July 25, 2017; Indian Country Today

Despite the efforts by U.S. House appropriators to limit dramatic cuts before recess to American Indian programs proposed by the Trump administration, House Majority Leader Paul Ryan said the plan is to focus on a smaller spending bill emphasizing security issues, much to the chagrin of some other legislators, including some from his own party.

Appropriations approved a 2018 spending bill that would have increased Indian programs at the U.S. Department of the Interior by $10 million and the Indian Health Service by $97 million. House leaders told the Committee on Appropriations that their bill was being put on hold until after the House summer recess because they feared not enough Republican votes existed to pass the measure.

Trump’s plan calls for the elimination of approximately 241 Bureau of Indian Affairs positions. Indian education would lose $64.4 million, and funding to Indian social service, welfare assistance, and the Indian Child Welfare Act would drop by $23.3 million. Support for tribal justice programs would lose $21.4 million, and the $8 million housing program would be eliminated altogether. Other cuts: construction by $50.3 million, real estate services by $17.4 million, natural resource management programs by $27.3 million, and the Tribal Climate Resilience Awards will lose all its funding.

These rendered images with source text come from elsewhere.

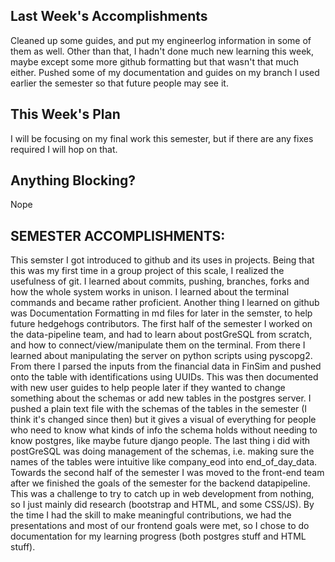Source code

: ## Last Week's Accomplishments

Cleaned up some guides, and put my engineerlog information in some of them as well. Other than that, I hadn't done much new learning this week, maybe except some more github formatting but that wasn't that much either. Pushed some of my documentation and guides on my branch I used earlier the semester so that future people may see it.

## This Week's Plan

I will be focusing on my final work this semester, but if there are any fixes required I will hop on that.

## Anything Blocking?

Nope

## SEMESTER ACCOMPLISHMENTS: 

This semster I got introduced to github and its uses in projects. Being that this was my first time in a group project of this scale, I realized the usefulness of git. I learned about commits, pushing, branches, forks and how the whole system works in unison. I learned about the terminal commands and became rather proficient. Another thing I learned on github was Documentation Formatting in md files for later in the semster, to help future hedgehogs contributors. The first half of the semester I worked on the data-pipeline team, and had to learn about postGreSQL from scratch, and how to connect/view/manipulate them on the terminal. From there I learned about manipulating the server on python scripts using pyscopg2. From there I parsed the inputs from the financial data in FinSim and pushed onto the table with identifications using UUIDs. This was then documented with new user guides to help people later if they wanted to change something about the schemas or add new tables in the postgres server. I pushed a plain text file with the schemas of the tables in the semester (I think it's changed since then) but it gives a visual of everything for people who need to know what kinds of info the schema holds without needing to know postgres, like maybe future django people. The last thing i did with postGreSQL was doing management of the schemas, i.e. making sure the names of the tables were intuitive like company_eod into end_of_day_data. Towards the second half of the semester I was moved to the front-end team after we finished the goals of the semester for the backend datapipeline. This was a challenge to try to catch up in web development from nothing, so I just mainly did research (bootstrap and HTML, and some CSS/JS). By the time I had the skill to make meaningful contributions, we had the presentations and most of our frontend goals were met, so I chose to do documentation for my learning progress (both postgres stuff and HTML stuff). 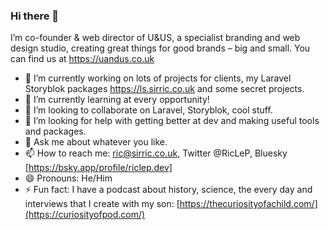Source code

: ### Hi there 👋

I’m co-founder & web director of U&US, a specialist branding and web design studio, creating great things for good brands – big and small. You can find us at https://uandus.co.uk


- 🔭 I’m currently working on lots of projects for clients, my Laravel Storyblok packages https://ls.sirric.co.uk and some secret projects.
- 🌱 I’m currently learning at every opportunity!
- 👯 I’m looking to collaborate on Laravel, Storyblok, cool stuff.
- 🤔 I’m looking for help with getting better at dev and making useful tools and packages.
- 💬 Ask me about whatever you like.
- 📫 How to reach me: ric@sirric.co.uk, Twitter @RicLeP, Bluesky [https://bsky.app/profile/riclep.dev]
- 😄 Pronouns: He/Him
- ⚡ Fun fact: I have a podcast about history, science, the every day and interviews that I create with my son: [https://thecuriosityofachild.com/](https://curiosityofpod.com/)

<!--
**RicLeP/riclep** is a ✨ _special_ ✨ repository because its `README.md` (this file) appears on your GitHub profile.

Here are some ideas to get you started:

- 🔭 I’m currently working on ...
- 🌱 I’m currently learning ...
- 👯 I’m looking to collaborate on ...
- 🤔 I’m looking for help with ...
- 💬 Ask me about ...
- 📫 How to reach me: ...
- 😄 Pronouns: ...
- ⚡ Fun fact: ...
-->

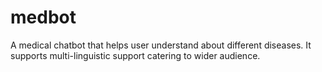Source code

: # medbot
A medical chatbot that helps user understand about different diseases. It supports multi-linguistic support catering to wider audience. 
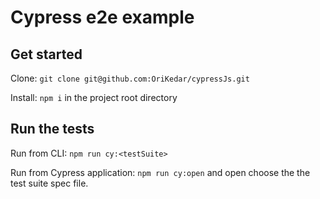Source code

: # Cypress e2e example 

## Get started
 
Clone: `git clone git@github.com:OriKedar/cypressJs.git`

Install: `npm i` in the project root directory

## Run the tests

Run from CLI: `npm run cy:<testSuite>`

Run from Cypress application: `npm run cy:open` and open choose the the test suite spec file.

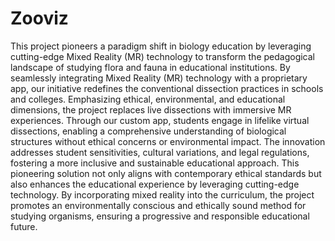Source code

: # Zooviz

This project pioneers a paradigm shift in biology education by leveraging cutting-edge Mixed Reality (MR) technology to transform the pedagogical landscape of studying flora and fauna in educational institutions. By seamlessly integrating Mixed Reality (MR) technology with a proprietary app, our initiative redefines the conventional dissection practices in schools and colleges. Emphasizing ethical, environmental, and educational dimensions, the project replaces live dissections with immersive MR experiences. Through our custom app, students engage in lifelike virtual dissections, enabling a comprehensive understanding of biological structures without ethical concerns or environmental impact. The innovation addresses student sensitivities, cultural variations, and legal regulations, fostering a more inclusive and sustainable educational approach. This pioneering solution not only aligns with contemporary ethical standards but also enhances the educational experience by leveraging cutting-edge technology. By incorporating mixed reality into the curriculum, the project promotes an environmentally conscious and ethically sound method for studying organisms, ensuring a progressive and responsible educational future.


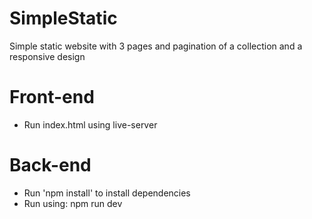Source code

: # SimpleStatic
Simple static website with 3 pages and pagination of a collection and a responsive design


# Front-end 
- Run index.html using live-server

# Back-end
- Run 'npm install' to install dependencies
- Run using: npm run dev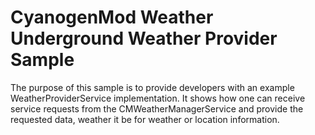 # CyanogenMod Weather Underground Weather Provider Sample

The purpose of this sample is to provide developers with an example WeatherProviderService
implementation. It shows how one can receive service requests from the CMWeatherManagerService
and provide the requested data, weather it be for weather or location information.


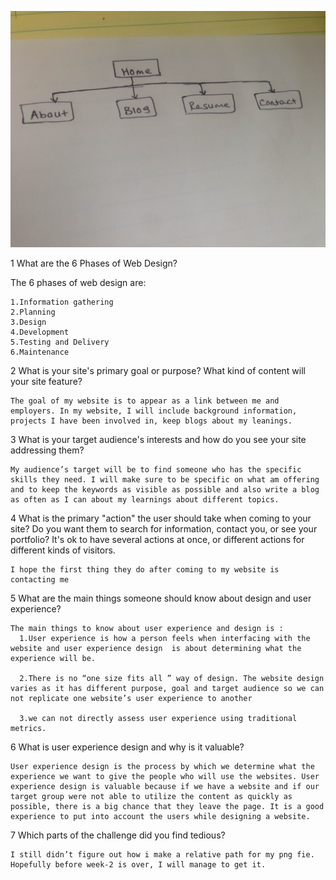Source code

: ![Alt text](https://github.com/rahabet/phase-0/blob/master/week-2/imgs/SiteMap.JPG)

1 What are the 6 Phases of Web Design?

  The 6 phases of web design are:

    1.Information gathering
    2.Planning
    3.Design
    4.Development
    5.Testing and Delivery
    6.Maintenance

  2 What is your site's primary goal or purpose? What kind of content will your site feature?

    The goal of my website is to appear as a link between me and employers. In my website, I will include background information, projects I have been involved in, keep blogs about my leanings.


  3 What is your target audience's interests and how do you see your site addressing them?

    My audience’s target will be to find someone who has the specific skills they need. I will make sure to be specific on what am offering and to keep the keywords as visible as possible and also write a blog as often as I can about my learnings about different topics.

  4 What is the primary "action" the user should take when coming to your site? Do you want them to search for information, contact you, or see your portfolio? It's ok to have several actions at once, or different actions for different kinds of visitors.

    I hope the first thing they do after coming to my website is contacting me

  5 What are the main things someone should know about design and user experience?

    The main things to know about user experience and design is :
      1.User experience is how a person feels when interfacing with the website and user experience design  is about determining what the experience will be.

      2.There is no “one size fits all ” way of design. The website design varies as it has different purpose, goal and target audience so we can not replicate one website’s user experience to another

      3.we can not directly assess user experience using traditional metrics.

  6 What is user experience design and why is it valuable?

    User experience design is the process by which we determine what the experience we want to give the people who will use the websites. User experience design is valuable because if we have a website and if our target group were not able to utilize the content as quickly as possible, there is a big chance that they leave the page. It is a good experience to put into account the users while designing a website.


  7 Which parts of the challenge did you find tedious?

    I still didn’t figure out how i make a relative path for my png fie. Hopefully before week-2 is over, I will manage to get it.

As the appropriations process in Congress proceeded, Secretary of the Interior Ryan Zinke continued to champion President Trump’s proposed budget. “This is what a balanced budget looks like,” Zinke has said at various congressional hearings. Throughout his congressional testimony, he has reiterated that he believes American people want a balanced budget and that Trump’s plan will make it happen in 10 years. Zinke has not made it clear if this is a raw one-time reduction, if cuts would continue, or if funding would eventually increase again over the next nine years in the plan.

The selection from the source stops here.